Computer Vision Beyond Recognition
Seminar | February 6 | 12-1:30 p.m. | 560 Evans Hall
Stella Yu, UC Berkeley
Computer vision has advanced rapidly with deep learning, achieving super-human performance on a few recognition benchmarks. At the core of the state-of-the-art approaches for image classification, object detection, and semantic/instance segmentation is sliding-window classification, engineered for computational efficiency. Such piecemeal analysis of visual perception often has trouble getting details right and fails miserably with occlusion. Human vision, on the other hand, thrives on occlusion, excels at seeing wholes and parts, and can recognize objects with very little supervision. I will describe several works that build upon concepts of perceptual organization, integrate multiscale and figure-ground cues, learn to develop pixel and image relationships in a data-driven fashion, with no annotations at all or with lesser and fewer annotations, in order to deliver more accurate and generalizing performance beyond recognition in a closed world. Our recent works can not only capture apparent visual similarity without perceptual organization priors or any feature engineering, but also provide powerful exploratory data analysis tools that can seamlessly integrate external domain knowledge into a data-driven machine learning framework.
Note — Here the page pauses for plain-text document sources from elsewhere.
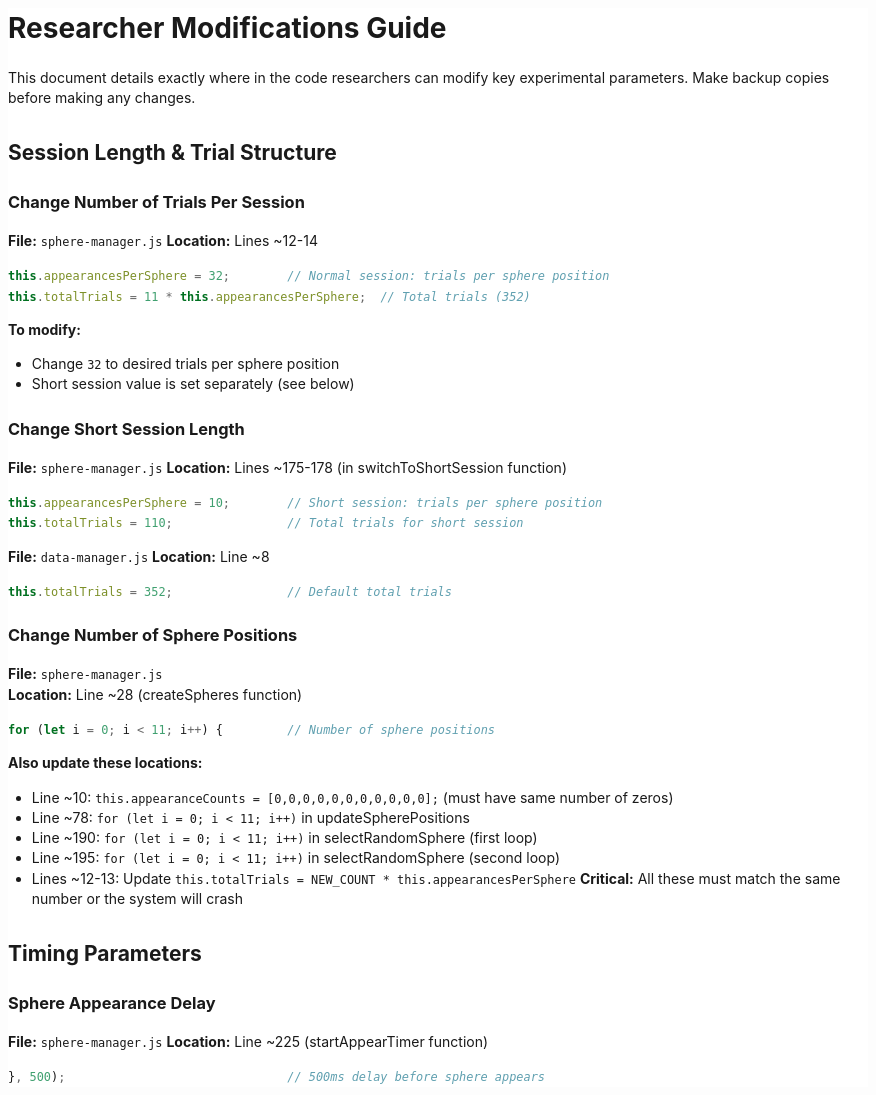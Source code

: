 # Researcher Modifications Guide

This document details exactly where in the code researchers can modify key experimental parameters. Make backup copies before making any changes.

## Session Length & Trial Structure

### Change Number of Trials Per Session
**File:** `sphere-manager.js`
**Location:** Lines ~12-14
```javascript
this.appearancesPerSphere = 32;        // Normal session: trials per sphere position
this.totalTrials = 11 * this.appearancesPerSphere;  // Total trials (352)
```
**To modify:**
- Change `32` to desired trials per sphere position
- Short session value is set separately (see below)

### Change Short Session Length  
**File:** `sphere-manager.js`
**Location:** Lines ~175-178 (in switchToShortSession function)
```javascript
this.appearancesPerSphere = 10;        // Short session: trials per sphere position  
this.totalTrials = 110;                // Total trials for short session
```
**File:** `data-manager.js`
**Location:** Line ~8
```javascript
this.totalTrials = 352;                // Default total trials
```

### Change Number of Sphere Positions
**File:** `sphere-manager.js`  
**Location:** Line ~28 (createSpheres function)
```javascript
for (let i = 0; i < 11; i++) {         // Number of sphere positions
```
**Also update these locations:**
- Line ~10: `this.appearanceCounts = [0,0,0,0,0,0,0,0,0,0,0];` (must have same number of zeros)
- Line ~78: `for (let i = 0; i < 11; i++)` in updateSpherePositions
- Line ~190: `for (let i = 0; i < 11; i++)` in selectRandomSphere (first loop)
- Line ~195: `for (let i = 0; i < 11; i++)` in selectRandomSphere (second loop) 
- Lines ~12-13: Update `this.totalTrials = NEW_COUNT * this.appearancesPerSphere`
**Critical:** All these must match the same number or the system will crash

## Timing Parameters

### Sphere Appearance Delay
**File:** `sphere-manager.js`
**Location:** Line ~225 (startAppearTimer function)
```javascript
}, 500);                               // 500ms delay before sphere appears
```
Stella Yu received her Ph.D. from Carnegie Mellon University, where she studied robotics at the Robotics Institute and vision science at the Center for the Neural Basis of Cognition. She continued her computer vision research as a postdoctoral fellow at UC Berkeley, and then studied art and vision as a Clare Booth Luce Professor at Boston College, during which she received an NSF CAREER award. Dr. Yu is currently the Director of Vision Group at the International Computer Science Institute (ICSI) and a Senior Fellow at the Berkeley Institute for Data Science (BIDS) at UC Berkeley. Dr. Yu is interested not only in understanding visual perception from multiple perspectives, but also in using computer vision and machine learning to capture and exceed human expertise in practical applications.